Exercise instructions: Go over the data and copy out each line with "Warenkorb" in it.

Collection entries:
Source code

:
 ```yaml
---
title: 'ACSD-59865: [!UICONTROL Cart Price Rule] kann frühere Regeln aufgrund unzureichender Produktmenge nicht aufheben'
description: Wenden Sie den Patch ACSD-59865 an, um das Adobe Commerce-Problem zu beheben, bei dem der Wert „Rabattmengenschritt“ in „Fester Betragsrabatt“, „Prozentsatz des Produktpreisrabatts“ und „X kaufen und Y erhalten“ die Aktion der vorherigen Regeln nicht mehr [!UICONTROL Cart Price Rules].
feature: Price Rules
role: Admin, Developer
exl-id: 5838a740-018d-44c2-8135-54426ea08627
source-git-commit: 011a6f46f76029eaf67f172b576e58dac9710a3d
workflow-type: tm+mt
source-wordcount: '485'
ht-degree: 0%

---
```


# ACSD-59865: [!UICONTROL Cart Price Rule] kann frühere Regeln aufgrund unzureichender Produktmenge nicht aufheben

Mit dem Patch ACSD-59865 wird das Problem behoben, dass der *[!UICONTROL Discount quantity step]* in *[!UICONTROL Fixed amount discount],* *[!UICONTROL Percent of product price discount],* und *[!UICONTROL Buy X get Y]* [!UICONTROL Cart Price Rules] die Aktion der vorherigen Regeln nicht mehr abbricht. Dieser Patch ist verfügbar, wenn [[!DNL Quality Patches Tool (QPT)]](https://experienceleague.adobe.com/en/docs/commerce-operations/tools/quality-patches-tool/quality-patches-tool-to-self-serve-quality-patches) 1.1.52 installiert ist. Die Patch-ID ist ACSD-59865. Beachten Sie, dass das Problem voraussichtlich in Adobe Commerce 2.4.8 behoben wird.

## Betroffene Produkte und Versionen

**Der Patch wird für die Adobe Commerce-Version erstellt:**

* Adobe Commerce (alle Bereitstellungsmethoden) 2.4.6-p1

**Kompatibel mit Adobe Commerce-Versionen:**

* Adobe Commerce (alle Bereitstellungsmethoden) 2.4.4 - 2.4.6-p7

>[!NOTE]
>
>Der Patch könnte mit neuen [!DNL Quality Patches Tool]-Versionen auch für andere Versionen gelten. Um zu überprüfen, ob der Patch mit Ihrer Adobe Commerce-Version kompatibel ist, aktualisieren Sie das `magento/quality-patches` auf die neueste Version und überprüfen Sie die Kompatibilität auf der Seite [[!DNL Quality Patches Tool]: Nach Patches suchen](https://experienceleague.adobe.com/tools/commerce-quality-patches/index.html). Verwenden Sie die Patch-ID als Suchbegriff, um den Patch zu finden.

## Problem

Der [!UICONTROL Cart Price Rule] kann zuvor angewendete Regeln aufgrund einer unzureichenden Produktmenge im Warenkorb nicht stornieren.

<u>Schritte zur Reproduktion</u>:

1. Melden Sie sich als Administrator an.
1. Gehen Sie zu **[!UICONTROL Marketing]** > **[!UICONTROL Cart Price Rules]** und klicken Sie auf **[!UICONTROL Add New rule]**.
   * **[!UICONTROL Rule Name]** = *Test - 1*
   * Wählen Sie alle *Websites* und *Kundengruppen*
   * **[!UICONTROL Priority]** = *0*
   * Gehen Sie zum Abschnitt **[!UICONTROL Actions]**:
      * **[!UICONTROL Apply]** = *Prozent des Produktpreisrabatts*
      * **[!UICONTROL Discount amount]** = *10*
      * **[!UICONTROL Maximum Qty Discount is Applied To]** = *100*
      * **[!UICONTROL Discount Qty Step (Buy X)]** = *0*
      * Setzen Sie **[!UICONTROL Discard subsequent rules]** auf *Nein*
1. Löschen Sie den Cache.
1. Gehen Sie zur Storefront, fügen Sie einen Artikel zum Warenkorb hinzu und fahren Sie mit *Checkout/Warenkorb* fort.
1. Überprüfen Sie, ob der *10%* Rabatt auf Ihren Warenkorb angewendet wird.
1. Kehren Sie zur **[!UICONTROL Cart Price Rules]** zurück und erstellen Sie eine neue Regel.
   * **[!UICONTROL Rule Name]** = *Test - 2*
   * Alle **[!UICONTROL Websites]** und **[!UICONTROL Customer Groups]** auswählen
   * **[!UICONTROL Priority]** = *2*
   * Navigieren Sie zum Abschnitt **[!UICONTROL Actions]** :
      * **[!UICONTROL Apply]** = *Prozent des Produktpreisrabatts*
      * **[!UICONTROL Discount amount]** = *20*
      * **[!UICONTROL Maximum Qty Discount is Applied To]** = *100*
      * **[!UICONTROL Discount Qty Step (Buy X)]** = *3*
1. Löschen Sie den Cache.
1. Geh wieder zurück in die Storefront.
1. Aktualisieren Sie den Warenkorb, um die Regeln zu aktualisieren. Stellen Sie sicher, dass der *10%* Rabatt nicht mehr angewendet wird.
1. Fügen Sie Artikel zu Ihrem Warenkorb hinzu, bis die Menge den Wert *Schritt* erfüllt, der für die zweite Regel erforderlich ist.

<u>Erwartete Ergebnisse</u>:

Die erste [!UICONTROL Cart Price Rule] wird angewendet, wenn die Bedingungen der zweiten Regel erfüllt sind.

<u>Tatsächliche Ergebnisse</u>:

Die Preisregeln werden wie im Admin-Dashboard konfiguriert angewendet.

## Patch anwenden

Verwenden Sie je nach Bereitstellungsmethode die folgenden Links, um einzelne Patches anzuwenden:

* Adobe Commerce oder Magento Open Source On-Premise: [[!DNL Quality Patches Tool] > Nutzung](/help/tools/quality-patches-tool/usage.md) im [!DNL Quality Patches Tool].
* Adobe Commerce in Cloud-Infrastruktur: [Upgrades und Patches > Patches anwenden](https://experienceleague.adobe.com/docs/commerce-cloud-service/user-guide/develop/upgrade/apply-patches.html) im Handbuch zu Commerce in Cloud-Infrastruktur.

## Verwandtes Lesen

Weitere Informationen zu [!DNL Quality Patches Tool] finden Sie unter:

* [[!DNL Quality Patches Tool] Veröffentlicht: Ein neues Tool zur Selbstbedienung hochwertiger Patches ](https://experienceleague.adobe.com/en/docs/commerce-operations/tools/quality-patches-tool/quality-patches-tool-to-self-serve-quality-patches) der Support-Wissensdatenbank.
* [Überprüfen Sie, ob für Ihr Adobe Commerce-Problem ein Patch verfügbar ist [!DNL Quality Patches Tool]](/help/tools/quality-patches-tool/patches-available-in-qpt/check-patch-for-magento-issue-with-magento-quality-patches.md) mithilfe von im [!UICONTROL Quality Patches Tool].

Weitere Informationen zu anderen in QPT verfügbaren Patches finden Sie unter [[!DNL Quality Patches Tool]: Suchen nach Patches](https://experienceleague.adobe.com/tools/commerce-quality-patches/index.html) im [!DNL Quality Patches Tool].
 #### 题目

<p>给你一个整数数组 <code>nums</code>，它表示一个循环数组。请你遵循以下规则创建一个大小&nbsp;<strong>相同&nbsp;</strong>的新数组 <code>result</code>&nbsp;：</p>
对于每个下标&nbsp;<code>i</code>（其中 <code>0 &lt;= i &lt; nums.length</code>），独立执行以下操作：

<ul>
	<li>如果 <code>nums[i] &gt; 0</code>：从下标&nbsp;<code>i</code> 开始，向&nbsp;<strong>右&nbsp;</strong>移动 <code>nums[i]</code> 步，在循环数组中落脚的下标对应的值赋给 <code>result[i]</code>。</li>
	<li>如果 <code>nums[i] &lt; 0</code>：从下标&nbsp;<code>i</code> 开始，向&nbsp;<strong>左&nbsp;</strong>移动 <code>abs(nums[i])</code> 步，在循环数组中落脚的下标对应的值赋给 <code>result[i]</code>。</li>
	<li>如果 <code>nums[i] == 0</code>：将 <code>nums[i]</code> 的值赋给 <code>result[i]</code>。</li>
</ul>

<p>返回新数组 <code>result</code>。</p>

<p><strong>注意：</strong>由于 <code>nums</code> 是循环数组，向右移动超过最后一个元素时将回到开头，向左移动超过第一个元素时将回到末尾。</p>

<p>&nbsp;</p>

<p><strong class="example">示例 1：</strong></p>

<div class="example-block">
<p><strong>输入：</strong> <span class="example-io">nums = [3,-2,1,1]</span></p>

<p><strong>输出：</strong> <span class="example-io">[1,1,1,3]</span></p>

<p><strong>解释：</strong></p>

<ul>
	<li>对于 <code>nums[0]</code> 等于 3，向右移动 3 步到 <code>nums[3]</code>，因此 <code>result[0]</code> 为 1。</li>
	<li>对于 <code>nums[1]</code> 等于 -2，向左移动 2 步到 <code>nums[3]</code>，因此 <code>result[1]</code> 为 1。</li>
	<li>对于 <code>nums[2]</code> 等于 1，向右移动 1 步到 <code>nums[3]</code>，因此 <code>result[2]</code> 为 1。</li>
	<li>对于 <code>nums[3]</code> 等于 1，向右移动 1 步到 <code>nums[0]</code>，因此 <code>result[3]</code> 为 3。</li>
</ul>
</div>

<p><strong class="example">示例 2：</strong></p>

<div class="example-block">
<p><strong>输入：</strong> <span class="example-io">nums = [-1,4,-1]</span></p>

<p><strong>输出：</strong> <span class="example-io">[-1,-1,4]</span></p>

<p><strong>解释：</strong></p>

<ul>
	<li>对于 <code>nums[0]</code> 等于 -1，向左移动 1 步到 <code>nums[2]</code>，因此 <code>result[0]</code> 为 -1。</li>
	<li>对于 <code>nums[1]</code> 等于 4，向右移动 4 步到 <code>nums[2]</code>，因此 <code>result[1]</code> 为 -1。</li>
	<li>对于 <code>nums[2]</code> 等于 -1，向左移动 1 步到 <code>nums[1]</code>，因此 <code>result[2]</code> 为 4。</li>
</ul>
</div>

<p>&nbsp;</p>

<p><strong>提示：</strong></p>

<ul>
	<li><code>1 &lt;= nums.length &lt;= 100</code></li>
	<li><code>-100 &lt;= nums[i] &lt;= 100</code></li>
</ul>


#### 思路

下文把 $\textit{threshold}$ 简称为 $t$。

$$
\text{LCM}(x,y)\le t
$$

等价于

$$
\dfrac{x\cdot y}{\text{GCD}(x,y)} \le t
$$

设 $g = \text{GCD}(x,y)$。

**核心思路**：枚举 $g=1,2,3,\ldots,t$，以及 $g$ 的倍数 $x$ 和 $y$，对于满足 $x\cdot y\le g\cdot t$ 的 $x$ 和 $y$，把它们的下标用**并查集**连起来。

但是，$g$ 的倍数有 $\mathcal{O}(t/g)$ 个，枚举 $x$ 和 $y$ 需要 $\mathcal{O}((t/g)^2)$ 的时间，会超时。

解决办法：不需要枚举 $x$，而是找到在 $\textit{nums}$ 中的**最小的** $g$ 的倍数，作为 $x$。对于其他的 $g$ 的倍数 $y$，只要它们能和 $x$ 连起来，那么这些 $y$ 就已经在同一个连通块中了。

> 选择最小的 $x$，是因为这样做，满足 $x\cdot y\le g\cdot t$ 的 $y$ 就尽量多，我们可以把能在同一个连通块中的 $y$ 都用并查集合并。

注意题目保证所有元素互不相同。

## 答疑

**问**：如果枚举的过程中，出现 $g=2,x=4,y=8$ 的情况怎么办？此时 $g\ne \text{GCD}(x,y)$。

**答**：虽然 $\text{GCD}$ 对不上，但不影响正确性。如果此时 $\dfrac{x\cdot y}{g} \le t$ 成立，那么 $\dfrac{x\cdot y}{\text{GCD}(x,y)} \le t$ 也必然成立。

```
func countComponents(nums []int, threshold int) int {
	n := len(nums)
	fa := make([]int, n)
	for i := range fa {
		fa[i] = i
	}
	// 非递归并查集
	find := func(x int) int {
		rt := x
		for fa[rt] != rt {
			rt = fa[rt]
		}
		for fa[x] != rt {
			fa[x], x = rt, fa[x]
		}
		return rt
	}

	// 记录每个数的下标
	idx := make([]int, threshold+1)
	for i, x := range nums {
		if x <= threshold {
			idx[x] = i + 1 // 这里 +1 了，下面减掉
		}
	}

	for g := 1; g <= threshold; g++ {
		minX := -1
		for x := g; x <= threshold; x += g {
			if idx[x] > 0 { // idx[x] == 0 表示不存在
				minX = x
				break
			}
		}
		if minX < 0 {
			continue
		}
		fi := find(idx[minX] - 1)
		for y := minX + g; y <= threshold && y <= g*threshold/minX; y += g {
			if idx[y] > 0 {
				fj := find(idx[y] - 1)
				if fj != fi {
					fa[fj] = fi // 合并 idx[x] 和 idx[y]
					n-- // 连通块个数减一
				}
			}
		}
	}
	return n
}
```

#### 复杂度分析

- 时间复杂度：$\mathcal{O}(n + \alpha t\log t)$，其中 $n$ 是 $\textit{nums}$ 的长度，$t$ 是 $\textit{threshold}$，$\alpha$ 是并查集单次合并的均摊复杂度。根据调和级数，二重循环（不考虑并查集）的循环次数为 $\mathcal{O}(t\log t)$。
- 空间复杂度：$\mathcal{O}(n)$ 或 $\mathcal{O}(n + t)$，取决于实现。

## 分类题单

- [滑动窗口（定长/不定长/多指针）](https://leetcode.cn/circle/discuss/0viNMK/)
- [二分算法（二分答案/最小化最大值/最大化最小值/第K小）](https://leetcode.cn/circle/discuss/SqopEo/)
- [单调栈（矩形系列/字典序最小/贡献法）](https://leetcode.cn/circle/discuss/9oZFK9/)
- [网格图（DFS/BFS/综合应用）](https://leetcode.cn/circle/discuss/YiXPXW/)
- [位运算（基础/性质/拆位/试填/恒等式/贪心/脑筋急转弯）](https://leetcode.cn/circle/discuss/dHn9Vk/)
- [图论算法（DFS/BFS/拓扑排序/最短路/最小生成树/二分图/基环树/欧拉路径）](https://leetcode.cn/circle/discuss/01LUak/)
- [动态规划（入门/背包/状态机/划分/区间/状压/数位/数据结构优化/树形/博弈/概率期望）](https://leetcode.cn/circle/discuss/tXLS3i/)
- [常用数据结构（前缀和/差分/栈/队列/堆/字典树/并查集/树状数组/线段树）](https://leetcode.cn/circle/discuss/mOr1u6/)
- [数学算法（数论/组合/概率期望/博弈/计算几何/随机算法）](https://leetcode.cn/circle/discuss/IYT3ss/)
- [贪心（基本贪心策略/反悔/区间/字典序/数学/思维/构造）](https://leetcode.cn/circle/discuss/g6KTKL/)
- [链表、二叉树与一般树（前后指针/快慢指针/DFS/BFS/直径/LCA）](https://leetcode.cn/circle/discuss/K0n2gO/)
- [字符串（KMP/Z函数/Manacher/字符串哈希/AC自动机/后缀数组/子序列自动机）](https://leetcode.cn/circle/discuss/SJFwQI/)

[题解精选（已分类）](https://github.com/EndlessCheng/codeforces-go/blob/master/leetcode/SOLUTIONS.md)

Your response:
Der [!UICONTROL Cart Price Rule] kann zuvor angewendete Regeln aufgrund einer unzureichenden Produktmenge im Warenkorb nicht stornieren.
1. Gehen Sie zur Storefront, fügen Sie einen Artikel zum Warenkorb hinzu und fahren Sie mit *Checkout/Warenkorb* fort.
1. Überprüfen Sie, ob der *10%* Rabatt auf Ihren Warenkorb angewendet wird.
1. Aktualisieren Sie den Warenkorb, um die Regeln zu aktualisieren. Stellen Sie sicher, dass der *10%* Rabatt nicht mehr angewendet wird.
1. Fügen Sie Artikel zu Ihrem Warenkorb hinzu, bis die Menge den Wert *Schritt* erfüllt, der für die zweite Regel erforderlich ist.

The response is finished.